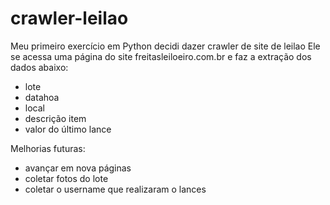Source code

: # crawler-leilao
Meu primeiro exercício em Python decidi dazer crawler de site de leilao 
Ele se acessa uma página do site freitasleiloeiro.com.br e faz a extração dos dados abaixo:
- lote
- datahoa
- local
- descrição item
- valor do último lance

Melhorias futuras:
- avançar em nova páginas
- coletar fotos do lote
- coletar o username que realizaram o lances
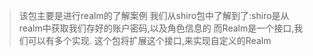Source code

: 
> 该包主要是进行realm的了解案例
> 我们从shiro包中了解到了:shiro是从realm中获取我们存好的账户密码,以及角色信息的
> 而Realm是一个接口,我们可以有多个实现.
> 这个包将扩展这个接口,来实现自定义的Realm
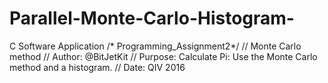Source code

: # Parallel-Monte-Carlo-Histogram-
C Software Application 
/* Programming_Assignment2*/
// Monte Carlo method
// Author: @BitJetKit
// Purpose: Calculate Pi: Use the Monte Carlo method and a histogram.
// Date: QIV 2016

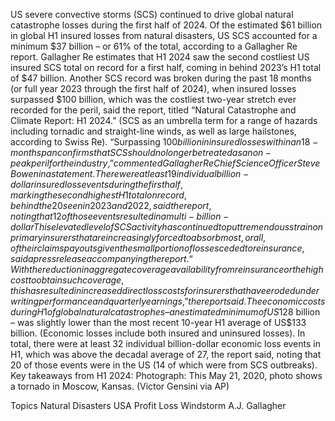 US severe convective storms (SCS) continued to drive global natural catastrophe losses during the first half of 2024. Of the estimated $61 billion in global H1 insured losses from natural disasters, US SCS accounted for a minimum $37 billion – or 61% of the total, according to a Gallagher Re report.
Gallagher Re estimates that H1 2024 saw the second costliest US insured SCS total on record for a first half, coming in behind 2023’s H1 total of $47 billion.
Another SCS record was broken during the past 18 months (or full year 2023 through the first half of 2024), when insured losses surpassed $100 billion, which was the costliest two-year stretch ever recorded for the peril, said the report, titled “Natural Catastrophe and Climate Report: H1 2024.” (SCS as an umbrella term for a range of hazards including tornadic and straight-line winds, as well as large hailstones, according to Swiss Re).
“Surpassing $100 billion in insured losses within an 18-month span confirms that SCS should no longer be treated as a non-peak peril for the industry,” commented Gallagher Re Chief Science Officer Steve Bowen in a statement.
There were at least 19 individual billion-dollar insured loss events during the first half, marking the second highest H1 total on record, behind the 20 seen in 2023 and 2022, said the report, noting that 12 of those events resulted in a multi-billion-dollar
This elevated level of SCS activity has continued to put tremendous strain on primary insurers that are increasingly forced to absorb most, or all, of their claims payouts given the small portion of losses ceded to reinsurance, said a press release accompanying the report.
“With the reduction in aggregate coverage availability from reinsurance or the high cost to obtain such coverage, this has resulted in increased direct loss costs for insurers that have eroded underwriting performance and quarterly earnings,” the report said.
The economic costs during H1 of global natural catastrophes – an estimated minimum of US$128 billion – was slightly lower than the most recent 10-year H1 average of US$133 billion. (Economic losses include both insured and uninsured losses).
In total, there were at least 32 individual billion-dollar economic loss events in H1, which was above the decadal average of 27, the report said, noting that 20 of those events were in the US (14 of which were from SCS outbreaks).
Key takeaways from H1 2024:
Photograph: This May 21, 2020, photo shows a tornado in Moscow, Kansas. (Victor Gensini via AP)

Topics
Natural Disasters
USA
Profit Loss
Windstorm
A.J. Gallagher
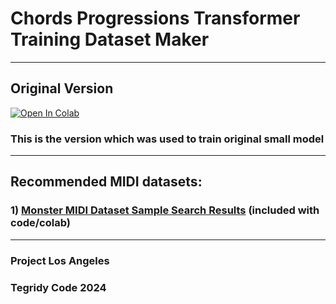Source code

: # Chords Progressions Transformer Training Dataset Maker

***

## Original Version

[![Open In Colab][colab-badge]][colab-notebook1]

[colab-notebook1]: <https://colab.research.google.com/github/asigalov61/Chords-Progressions-Transformer/blob/main/Training-Data/Chords_Progressions_Transformer_Training_Dataset_Maker.ipynb>
[colab-badge]: <https://colab.research.google.com/assets/colab-badge.svg>

### This is the version which was used to train original small model

***

## Recommended MIDI datasets: 
### 1) [Monster MIDI Dataset Sample Search Results](https://huggingface.co/datasets/projectlosangeles/Monster-MIDI-Dataset/blob/main/Monster_MIDI_Dataset_Search_Results_Ver_1_0_CC_BY_NC_SA.zip) (included with code/colab)

***

### Project Los Angeles
### Tegridy Code 2024
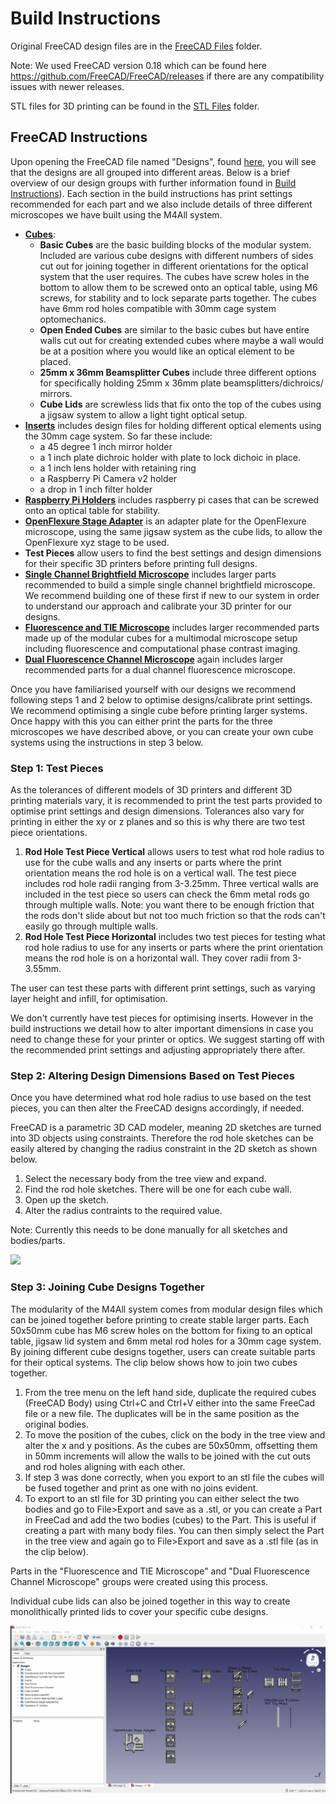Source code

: # Build Instructions

Original FreeCAD design files are in the [FreeCAD Files](https://github.com/NanoBioPhotonics-Strathclyde/M4All/tree/main/3D%20Printer%20Design%20Files/FreeCAD%20Files) folder.

Note: We used FreeCAD version 0.18 which can be found here https://github.com/FreeCAD/FreeCAD/releases if there are any compatibility issues with newer releases.

STL files for 3D printing can be found in the [STL Files](https://github.com/NanoBioPhotonics-Strathclyde/M4All/tree/main/3D%20Printer%20Design%20Files/STL%20Files) folder.

## FreeCAD Instructions

Upon opening the FreeCAD file named "Designs", found [here](https://github.com/NanoBioPhotonics-Strathclyde/M4All/tree/main/3D%20Printer%20Design%20Files/FreeCAD%20Files), you will see that the designs are all grouped into different areas. Below is a brief overview of our design groups with further information found in [Build Instructions](https://github.com/NanoBioPhotonics-Strathclyde/M4All/tree/main/3D%20Printer%20Design%20Files/Build%20Instructions)). Each section in the build instructions has print settings recommended for each part and we also include details of three different microscopes we have built using the M4All system.

* [**Cubes**](https://github.com/NanoBioPhotonics-Strathclyde/M4All/blob/main/3D%20Printer%20Design%20Files/Build%20Instructions/Cubes.md):
  * **Basic Cubes** are the basic building blocks of the modular system. Included are various cube designs with different numbers of sides cut out for joining together in different orientations for the optical system that the user requires. The cubes have screw holes in the bottom to allow them to be screwed onto an optical table, using M6 screws, for stability and to lock separate parts together. The cubes have 6mm rod holes compatible with 30mm cage system optomechanics.
  * **Open Ended Cubes** are similar to the basic cubes but have entire walls cut out for creating extended cubes where maybe a wall would be at a position where you would like an optical element to be placed. 
  * **25mm x 36mm Beamsplitter Cubes** include three different options for specifically holding 25mm x 36mm plate beamsplitters/dichroics/ mirrors.
  * **Cube Lids** are screwless lids that fix onto the top of the cubes using a jigsaw system to allow a light tight optical setup.
* [**Inserts**](https://github.com/NanoBioPhotonics-Strathclyde/M4All/blob/main/3D%20Printer%20Design%20Files/Build%20Instructions/Inserts.md) includes design files for holding different optical elements using the 30mm cage system. So far these include:
  * a 45 degree 1 inch mirror holder
  * a 1 inch plate dichroic holder with plate to lock dichoic in place.
  * a 1 inch lens holder with retaining ring
  * a Raspberry Pi Camera v2 holder
  * a drop in 1 inch filter holder
* [**Raspberry Pi Holders**](https://github.com/NanoBioPhotonics-Strathclyde/M4All/blob/main/3D%20Printer%20Design%20Files/Build%20Instructions/RaspberryPiHolders.md) includes raspberry pi cases that can be screwed onto an optical table for stability.
* [**OpenFlexure Stage Adapter**](https://github.com/NanoBioPhotonics-Strathclyde/M4All/blob/main/3D%20Printer%20Design%20Files/Build%20Instructions/OpenFlexureStageAdapter.md) is an adapter plate for the OpenFlexure microscope, using the same jigsaw system as the cube lids, to allow the OpenFlexure xyz stage to be used.
* **Test Pieces** allow users to find the best settings and design dimensions for their specific 3D printers before printing full designs.
* [**Single Channel Brightfield Microscope**](https://github.com/NanoBioPhotonics-Strathclyde/M4All/blob/main/3D%20Printer%20Design%20Files/Build%20Instructions/SingleChannelBrightfield.md) includes larger parts recommended to build a simple single channel brightfield microscope. We recommend building one of these first if new to our system in order to understand our approach and calibrate your 3D printer for our designs.
* [**Fluorescence and TIE Microscope**](https://github.com/NanoBioPhotonics-Strathclyde/M4All/blob/main/3D%20Printer%20Design%20Files/Build%20Instructions/FluorescenceandTIEMicroscope.md) includes larger recommended parts made up of the modular cubes for a multimodal microscope setup including fluorescence and computational phase contrast imaging.
* [**Dual Fluorescence Channel Microscope**](https://github.com/NanoBioPhotonics-Strathclyde/M4All/blob/main/3D%20Printer%20Design%20Files/Build%20Instructions/DualFluorescenceMicroscope.md) again includes larger recommended parts for a dual channel fluorescence microscope.

Once you have familiarised yourself with our designs we recommend following steps 1 and 2 below to optimise designs/calibrate print settings. We recommend optimising a single cube before printing larger systems. Once happy with this you can either print the parts for the three microscopes we have described above, or you can create your own cube systems using the instructions in step 3 below.

### Step 1: Test Pieces

As the tolerances of different models of 3D printers and different 3D printing materials vary, it is recommended to print the test parts provided to optimise print settings and design dimensions. Tolerances also vary for printing in either the xy or z planes and so this is why there are two test piece orientations.

1. **Rod Hole Test Piece Vertical** allows users to test what rod hole radius to use for the cube walls and any inserts or parts where the print orientation means the rod hole is on a vertical wall. The test piece includes rod hole radii ranging from 3-3.25mm. Three vertical walls are included in the test piece so users can check the 6mm metal rods go through multiple walls. Note: you want there to be enough friction that the rods don't slide about but not too much friction so that the rods can't easily go through multiple walls.
2. **Rod Hole Test Piece Horizontal** includes two test pieces for testing what rod hole radius to use for any inserts or parts where the print orientation means the rod hole is on a horizontal wall. They cover radii from 3-3.55mm.

The user can test these parts with different print settings, such as varying layer height and infill, for optimisation.

We don't currently have test pieces for optimising inserts. However in the build instructions we detail how to alter important dimensions in case you need to change these for your printer or optics. We suggest starting off with the recommended print settings and adjusting appropriately there after.

### Step 2: Altering Design Dimensions Based on Test Pieces

Once you have determined what rod hole radius to use based on the test pieces, you can then alter the FreeCAD designs accordingly, if needed.

FreeCAD is a parametric 3D CAD modeler, meaning 2D sketches are turned into 3D objects using constraints. Therefore the rod hole sketches can be easily altered by changing the radius constraint in the 2D sketch as shown below.

1. Select the necessary body from the tree view and expand. 
2. Find the rod hole sketches. There will be one for each cube wall.
3. Open up the sketch.
4. Alter the radius contraints to the required value.

Note: Currently this needs to be done manually for all sketches and bodies/parts.

![](https://github.com/NanoBioPhotonics-Strathclyde/M4All/blob/main/3D%20Printer%20Design%20Files/Instruction%20Clips/EditRodHoleRadius.gif)

### Step 3: Joining Cube Designs Together

The modularity of the M4All system comes from modular design files which can be joined together before printing to create stable larger parts. Each 50x50mm cube has M6 screw holes on the bottom for fixing to an optical table, jigsaw lid system and 6mm metal rod holes for a 30mm cage system. By joining different cube designs together, users can create suitable parts for their optical systems. The clip below shows how to join two cubes together. 

1. From the tree menu on the left hand side, duplicate the required cubes (FreeCAD Body) using Ctrl+C and Ctrl+V either into the same FreeCad file or a new file. The duplicates will be in the same position as the original bodies.
2. To move the position of the cubes, click on the body in the tree view and alter the x and y positions. As the cubes are 50x50mm, offsetting them in 50mm increments will allow the walls to be joined with the cut outs and rod holes aligning with each other.
3. If step 3 was done correctly, when you export to an stl file the cubes will be fused together and print as one with no joins evident. 
4. To export to an stl file for 3D printing you can either select the two bodies and go to File>Export and save as a .stl, or you can create a Part in FreeCad and add the two bodies (cubes) to the Part. This is useful if creating a part with many body files. You can then simply select the Part in the tree view and again go to File>Export and save as a .stl file (as in the clip below).

Parts in the "Fluorescence and TIE Microscope" and "Dual Fluorescence Channel Microscope" groups were created using this process.

Individual cube lids can also be joined together in this way to create monolithically printed lids to cover your specific cube designs. 

![](https://github.com/NanoBioPhotonics-Strathclyde/M4All/blob/main/3D%20Printer%20Design%20Files/Instruction%20Clips/HowToJoinCubes.gif)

◇ ◇ ◇ ◇ ◇

▶ Required work: Could you restate word for word the lines above from the one containing "Note: Currently this" through the one containing "### Step 3: Joining Cube Designs Together", both included, and nothing else?

▶ Result of this exercise:
Note: Currently this needs to be done manually for all sketches and bodies/parts.

![](https://github.com/NanoBioPhotonics-Strathclyde/M4All/blob/main/3D%20Printer%20Design%20Files/Instruction%20Clips/EditRodHoleRadius.gif)

### Step 3: Joining Cube Designs Together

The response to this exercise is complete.